Managementqualität (40%), da gerade in der Anfangsphase der Erfolg des Unternehmens von der Fachkompetenz, von der Branchenerfahrung und insbesondere von den Führungsqualitäten der Gründer abhängig ist.

Unternehmensexterne Faktoren (20%), wie: Alleinstellungsmerkmale des Produktes bzw. der Dienstleistung, Branchenentwicklung, Wettbewerbssituation, Kunden- und Lieferantenstruktur oder Sonstige externe Risiken.

Angaben zur Unternehmensplanung und Steuerung (15%), wie: Glaubwürdigkeit und Schlüssigkeit der Investitions-, der Finanz-, der GuV- und der Liquiditätsplanung, die Qualität des Controllings in Bezug auf Szenariorechnungen und Risikoanalysen.

Qualitative Unternehmensbewertung (10%) befasst sich vor allem mit der vom Gründer schriftlich ausformulierten Unternehmensstrategie. Hier werden speziell der Marketingplan, das Vertriebskonzept und die Wachstumsstrategie hinsichtlich ihrer Qualität und Umsetzbarkeit beurteilt.

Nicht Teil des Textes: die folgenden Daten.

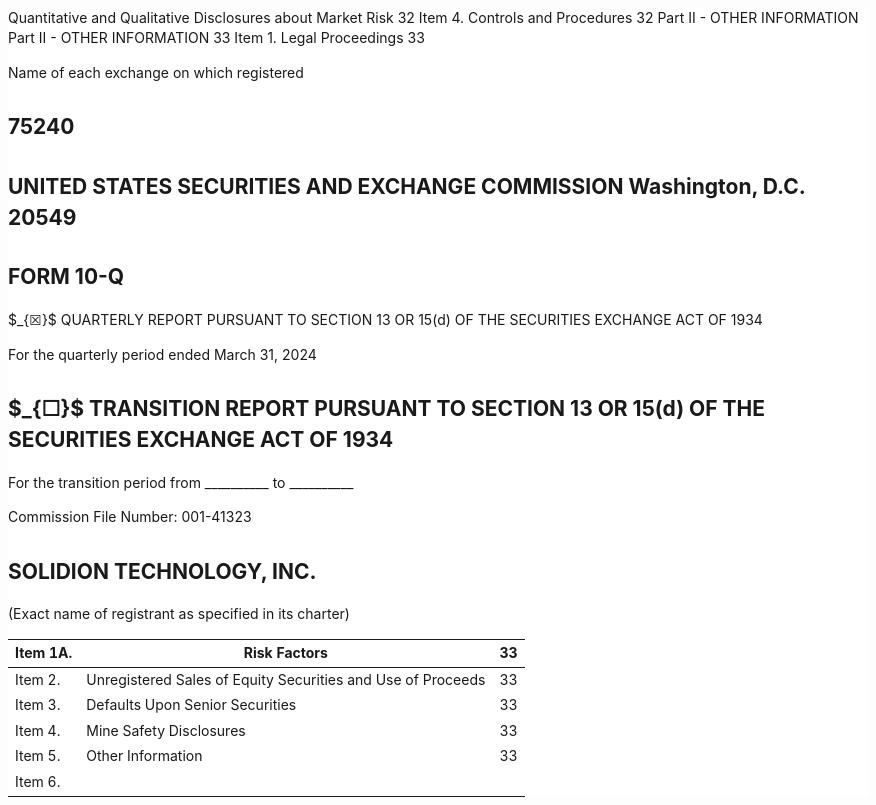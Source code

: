 <td>Quantitative and Qualitative Disclosures about Market Risk</td>
<td>32</td>
</tr>
<tr>
<td>Item 4.</td>
<td>Controls and Procedures</td>
<td>32</td>
</tr>
<tr>
<td>Part II - OTHER INFORMATION</td>
<td>Part II - OTHER INFORMATION</td>
<td>33</td>
</tr>
<tr>
<td>Item 1.</td>
<td>Legal Proceedings</td>
<td>33</td>
</tr>
</tbody>
</table>
<p>Name of each exchange on which registered</p>
<h2>75240</h2>
<h2>UNITED STATES SECURITIES AND EXCHANGE COMMISSION Washington, D.C. 20549</h2>
<h2>FORM 10-Q</h2>
<p>$_{☒}$ QUARTERLY REPORT PURSUANT TO SECTION 13 OR 15(d) OF THE SECURITIES EXCHANGE ACT OF 1934</p>
<p>For the quarterly period ended March 31, 2024</p>
<h2>$_{☐}$ TRANSITION REPORT PURSUANT TO SECTION 13 OR 15(d) OF THE SECURITIES EXCHANGE ACT OF 1934</h2>
<p>For the transition period from __________ to __________</p>
<p>Commission File Number: 001-41323</p>
<h2>SOLIDION TECHNOLOGY, INC.</h2>
<p>(Exact name of registrant as specified in its charter)</p>
<table>
<thead>
<tr>
<th>Item 1A.</th>
<th>Risk Factors</th>
<th>33</th>
</tr>
</thead>
<tbody>
<tr>
<td>Item 2.</td>
<td>Unregistered Sales of Equity Securities and Use of Proceeds</td>
<td>33</td>
</tr>
<tr>
<td>Item 3.</td>
<td>Defaults Upon Senior Securities</td>
<td>33</td>
</tr>
<tr>
<td>Item 4.</td>
<td>Mine Safety Disclosures</td>
<td>33</td>
</tr>
<tr>
<td>Item 5.</td>
<td>Other Information</td>
<td>33</td>
</tr>
<tr>
<td>Item 6.</td>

Wie verändert sich mit zunehmendem Unternehmensalter die Gewichtung der harten und weichen Faktoren?

Mit zunehmendem Unternehmensalter nimmt auch die Gewichtung der weichen Faktoren (Qualitative) im Zeitstrahl ab bzw. verschiebt sich in Richtung harte Fakten. In der nachfolgenden Graphik von Prof. Schneck sehen Sie wie sich die Bewertungsfaktoren, mit zunehmendem Unternehmensalter, im Vergleich zum Existenzgründerrating, verschieben.

Modell eines Übergangs vom Existenzgründer- zum Geschäftskunden-Ranking:

rating-startups-2.jpg

Fazit zum Rating junger Unternehmen

Etablierte Ratingagenturen, wie z.B. die Crefo, tun sich bei Startups extrem schwer, entsprechende Bonitätsaussagen zu treffen. Gerade unter dem Aspekt der betrachteten Rechtsformen gibt es massive Unterschiede in den Bonitätsaussagen. Eine UG als Rechtsform führen die meisten Ratingagenturen erst gar nicht in Ihren Modellen auf und können (wollen) somit auch keine Aussagen zur Bonität des Unternehmens treffen.

Für Crowd-Investoren ist ein solches Ratingmodell kaum zu erarbeiten, da Sie nicht über die o.g. Detailinformationen zum Unternehmen verfügen. Business Angels die meistens näher am Unternehmen dran sind haben die Möglichkeit sich ein entsprechendes Bild des potentiellen Investments zu machen und können somit Ihre Risiken besser einschätzen.

Für eine Crowdinvesting-Plattform wie Transvendo stellt dies natürlich eine zusätzliche Herausforderung dar, der wir mit eigener Sorgfalt bei der Betrachtung der Unternehmensinformationen begegnen müssen.